Artificial Intelligence (AI), Data Science, and Analytics

Rahul Saxena
The Startup
Published in
3 min readJun 11, 2020

There is a lot of confusion about the definition of Artificial Intelligence (AI), Data Science, and Analytics, and it is particularly harmful for students and early-career people who are thinking about specializing in these areas. This article is to dispel that confusion.

Artificial Intelligence (AI) is characterized as “intelligent software agents” in the authoritative book on the subject, “Artificial Intelligence: A Modern Approach” (Russell, 2010). Advances in machine learning, computer vision, and natural language processing create a buzz for AI. This buzz sometimes overshadows other AI algorithms, such as search, stochastic games, etc.

Data Science is about organizing and analyzing massive amounts of data. It is tightly linked to machine learning (ML) tools. These tools are also called AI. The overlap with AI is often resolved as “AI makes the tools; Data Science uses the tools”. If so, Data Scientists are the mechanics who train and maintain Machine Learning (ML) algorithms, not the engineers who design and build the system. This is at odds with the aspirations of those Data Scientists who aim to “extract value from data” (Irizarry, 2020), and forces a redefinition of Data Science towards becoming an umbrella term highly overlapped with Analytics.

Analytics is an umbrella term for all that it takes to “transform data into insight for making better decisions” (Saxena, 2020), and includes the tasks to:

  1. Create analyses using statistics, operations research, and decision analysis. Present results in reports, scorecards, and dashboards.
  2. Build and run data supply chains. Manage data and metadata, assure data processing flows, and data quality.
  3. Design and implement user interfaces, dashboards, reports, etc.
  4. Code and maintain data processing, system interfaces, and storage.
  5. Set up and run the systems infrastructure of servers and networks.

Analytics systems generally get data from transaction systems.
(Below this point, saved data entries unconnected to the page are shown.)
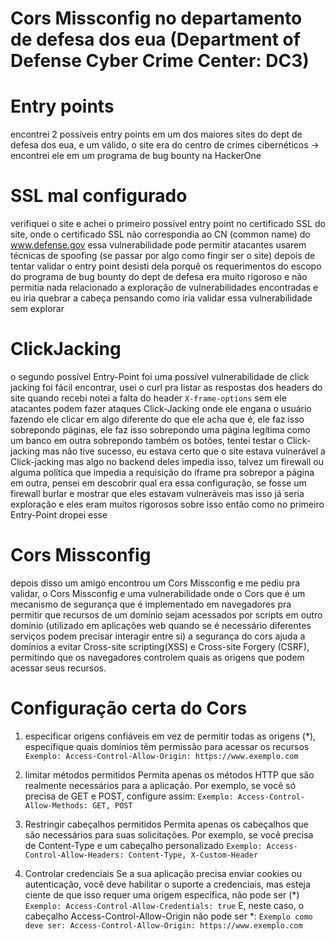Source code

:# Cors Missconfig no departamento de defesa dos eua (Department of Defense Cyber Crime Center: DC3)
# Entry points
encontrei 2 possíveis entry points em um dos maiores sites do dept de defesa dos eua,
e um válido, o site era do centro de crimes cibernéticos -> encontrei ele em um programa
de bug bounty na HackerOne

# SSL mal configurado
verifiquei o site e achei o primeiro possível entry point
no certificado SSL do site, onde o certificado SSL não correspondia ao CN (common name)
do www.defense.gov essa vulnerabilidade pode permitir atacantes usarem técnicas
de spoofing (se passar por algo como fingir ser o site)
depois de tentar validar o entry point desisti dela porquê os requerimentos
do escopo do programa de bug bounty do dept de defesa era muito rigoroso
e não permitia nada relacionado a exploração de vulnerabilidades encontradas
e eu iria quebrar a cabeça pensando como iria validar essa vulnerabilidade
sem explorar

# ClickJacking
o segundo possível Entry-Point foi uma possível vulnerabilidade de click jacking
foi fácil encontrar, usei o curl pra listar as respostas dos headers do site
quando recebi notei a falta do header ```X-frame-options``` sem ele atacantes
podem fazer ataques Click-Jacking onde ele engana o usuário fazendo
ele clicar em algo diferente do que ele acha que é, ele faz isso
sobrepondo páginas, ele faz isso sobrepondo uma página legítima como
um banco em outra sobrepondo também os botões, tentei testar o Click-jacking
mas não tive sucesso, eu estava certo que o site estava vulnerável a
Click-jacking mas algo no backend deles impedia isso, talvez um
firewall ou alguma política que impedia a requisição do iframe pra
sobrepor a página em outra, pensei em descobrir qual era essa configuração,
se fosse um firewall burlar e mostrar que eles estavam vulneráveis mas
isso já seria exploração e eles eram muitos rigorosos sobre isso
então como no primeiro Entry-Point dropei esse

# Cors Missconfig
depois disso um amigo encontrou um Cors Missconfig e me pediu pra validar, o Cors Missconfig
e uma vulnerabilidade onde o Cors que é um mecanismo de segurança que é implementado em
navegadores pra permitir que recursos de um domínio sejam acessados por scripts em outro 
domínio (utilizado em aplicações web quando se é necessário diferentes serviços podem precisar interagir entre si)
a segurança do cors ajuda a domínios a evitar Cross-site scripting(XSS) e Cross-site Forgery (CSRF), permitindo
que os navegadores controlem quais as origens que podem acessar seus recursos.

# 

# Configuração certa do Cors

1. especificar origens confiáveis
em vez de permitir todas as origens (*), especifique quais domínios tẽm permissão para acessar os recursos
```Exemplo: Access-Control-Allow-Origin: https://www.exemplo.com```

2. limitar métodos permitidos
Permita apenas os métodos HTTP que são realmente necessários para a aplicação. Por exemplo, se você só precisa de GET e POST, configure assim:
```Exemplo: Access-Control-Allow-Methods: GET, POST ```

3. Restringir cabeçalhos permitidos
Permita apenas os cabeçalhos que são necessários para suas solicitações. Por exemplo, se você precisa de Content-Type e um cabeçalho personalizado
```Exemplo: Access-Control-Allow-Headers: Content-Type, X-Custom-Header```

4. Controlar credenciais
Se a sua aplicação precisa enviar cookies ou autenticação, você deve habilitar o suporte a credenciais, mas esteja ciente de que isso requer uma origem específica, não pode ser (*)
```Exemplo: Access-Control-Allow-Credentials: true```
E, neste caso, o cabeçalho Access-Control-Allow-Origin não pode ser *:
```Exemplo como deve ser: Access-Control-Allow-Origin: https://www.exemplo.com```

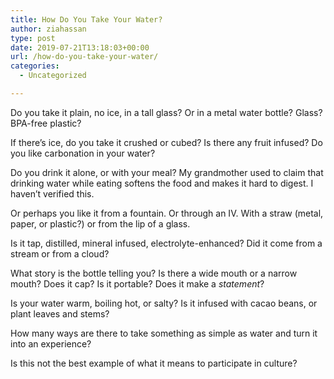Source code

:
 ```yaml
---
title: How Do You Take Your Water?
author: ziahassan
type: post
date: 2019-07-21T13:18:03+00:00
url: /how-do-you-take-your-water/
categories:
  - Uncategorized

---
```

Do you take it plain, no ice, in a tall glass? Or in a metal water bottle? Glass? BPA-free plastic?

If there&#8217;s ice, do you take it crushed or cubed? Is there any fruit infused? Do you like carbonation in your water?

Do you drink it alone, or with your meal? My grandmother used to claim that drinking water while eating softens the food and makes it hard to digest. I haven&#8217;t verified this. 

Or perhaps you like it from a fountain. Or through an IV. With a straw (metal, paper, or plastic?) or from the lip of a glass. 

Is it tap, distilled, mineral infused, electrolyte-enhanced? Did it come from a stream or from a cloud?

What story is the bottle telling you? Is there a wide mouth or a narrow mouth? Does it cap? Is it portable? Does it make a _statement_?

Is your water warm, boiling hot, or salty? Is it infused with cacao beans, or plant leaves and stems?

How many ways are there to take something as simple as water and turn it into an experience? 

Is this not the best example of what it means to participate in culture?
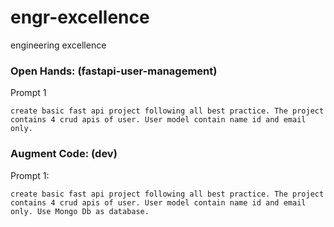 # engr-excellence
engineering excellence


### Open Hands: (fastapi-user-management)

Prompt 1
```
create basic fast api project following all best practice. The project contains 4 crud apis of user. User model contain name id and email only.
```

### Augment Code: (dev)

Prompt 1:
```
create basic fast api project following all best practice. The project contains 4 crud apis of user. User model contain name id and email only. Use Mongo Db as database.
```
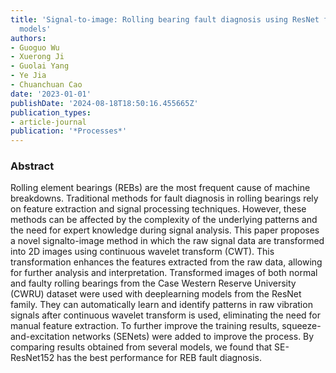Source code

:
 ```yaml
---
title: 'Signal-to-image: Rolling bearing fault diagnosis using ResNet family deep-learning
  models'
authors:
- Guoguo Wu
- Xuerong Ji
- Guolai Yang
- Ye Jia
- Chuanchuan Cao
date: '2023-01-01'
publishDate: '2024-08-18T18:50:16.455665Z'
publication_types:
- article-journal
publication: '*Processes*'
---
```

### Abstract

Rolling element bearings (REBs) are the most frequent cause of machine breakdowns. Traditional methods for fault diagnosis in rolling bearings rely on feature extraction and signal processing techniques. However, these methods can be affected by the complexity of the underlying patterns and the need for expert knowledge during signal analysis. This paper proposes a novel signalto-image method in which the raw signal data are transformed into 2D images using continuous wavelet transform (CWT). This transformation enhances the features extracted from the raw data, allowing for further analysis and interpretation. Transformed images of both normal and faulty rolling bearings from the Case Western Reserve University (CWRU) dataset were used with deeplearning models from the ResNet family. They can automatically learn and identify patterns in raw vibration signals after continuous wavelet transform is used, eliminating the need for manual feature extraction. To further improve the training results, squeeze-and-excitation networks (SENets) were added to improve the process. By comparing results obtained from several models, we found that SE-ResNet152 has the best performance for REB fault diagnosis.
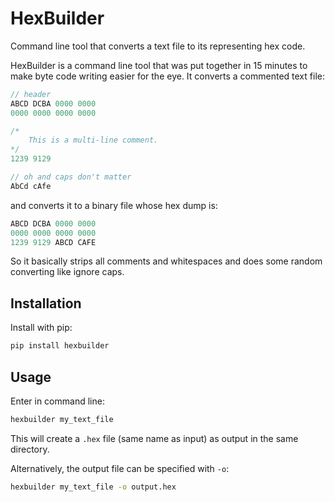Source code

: # HexBuilder
Command line tool that converts a text file to its representing hex code.

HexBuilder is a command line tool that was put together in 15 minutes to make byte code writing easier for the eye. It converts a commented text file:

```java
// header
ABCD DCBA 0000 0000
0000 0000 0000 0000

/*
    This is a multi-line comment.
*/
1239 9129

// oh and caps don't matter
AbCd cAfe
```

and converts it to a binary file whose hex dump is:

```java
ABCD DCBA 0000 0000
0000 0000 0000 0000
1239 9129 ABCD CAFE
```

So it basically strips all comments and whitespaces and does some random converting like ignore caps.

## Installation

Install with pip:

```sh
pip install hexbuilder
```

## Usage

Enter in command line:

```sh
hexbuilder my_text_file
```

This will create a `.hex` file (same name as input) as output in the same directory.

Alternatively, the output file can be specified with `-o`:

```sh
hexbuilder my_text_file -o output.hex
```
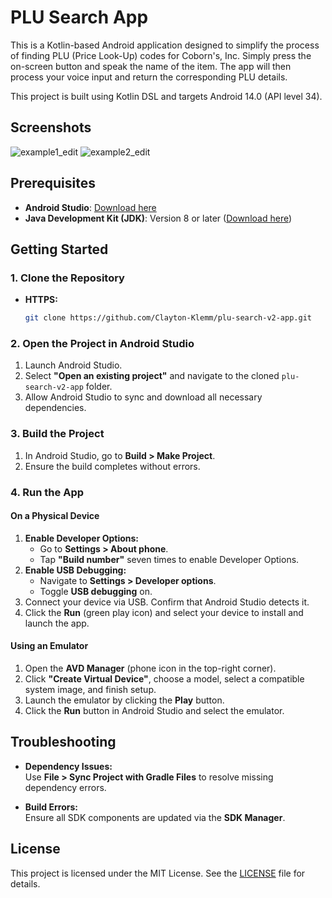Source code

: # PLU Search App

This is a Kotlin-based Android application designed to simplify the process of finding PLU (Price Look-Up) codes for Coborn's, Inc. Simply press the on-screen button and speak the name of the item. The app will then process your voice input and return the corresponding PLU details.

This project is built using Kotlin DSL and targets Android 14.0 (API level 34).

## Screenshots
![example1_edit](https://github.com/user-attachments/assets/e43c5ae5-46e0-4930-8aed-da01148b07c9)
![example2_edit](https://github.com/user-attachments/assets/fc761747-db45-4a3c-86f1-d4f601de5e15)


## Prerequisites

- **Android Studio**: [Download here](https://developer.android.com/studio)
- **Java Development Kit (JDK)**: Version 8 or later ([Download here](https://www.oracle.com/java/technologies/javase-downloads.html))

## Getting Started

### 1. Clone the Repository

- **HTTPS:**

  ```bash
  git clone https://github.com/Clayton-Klemm/plu-search-v2-app.git
  ```

### 2. Open the Project in Android Studio

1. Launch Android Studio.
2. Select **"Open an existing project"** and navigate to the cloned `plu-search-v2-app` folder.
3. Allow Android Studio to sync and download all necessary dependencies.

### 3. Build the Project

1. In Android Studio, go to **Build > Make Project**.
2. Ensure the build completes without errors.

### 4. Run the App

#### On a Physical Device

1. **Enable Developer Options:**
   - Go to **Settings > About phone**.
   - Tap **"Build number"** seven times to enable Developer Options.
2. **Enable USB Debugging:**
   - Navigate to **Settings > Developer options**.
   - Toggle **USB debugging** on.
3. Connect your device via USB. Confirm that Android Studio detects it.
4. Click the **Run** (green play icon) and select your device to install and launch the app.

#### Using an Emulator

1. Open the **AVD Manager** (phone icon in the top-right corner).
2. Click **"Create Virtual Device"**, choose a model, select a compatible system image, and finish setup.
3. Launch the emulator by clicking the **Play** button.
4. Click the **Run** button in Android Studio and select the emulator.

## Troubleshooting

- **Dependency Issues:**  
  Use **File > Sync Project with Gradle Files** to resolve missing dependency errors.

- **Build Errors:**  
  Ensure all SDK components are updated via the **SDK Manager**.

## License

This project is licensed under the MIT License. See the [LICENSE](LICENSE) file for details.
Transaction systems are the primary originators and sources of data. There are many kinds of transaction systems, such as Enterprise Resource Planning (ERP), Customer Relationship Management (CRM), Supply Chain Management (SCM), etc. Other data sources, such as Social Media (Facebook, Twitter, etc.), the Internet of Things (IoT), etc., may also be put into this “transaction systems” category for the purposes of this discussion. The difference between analytics systems and transaction systems rests on the differing purposes: one to analyze, the other to do a transaction or task.

Analytics systems and transaction systems need not use AI, they can and often do use non-intelligent software. We can, therefore, categorize all systems as intelligent or dumb depending on whether they use AI or not.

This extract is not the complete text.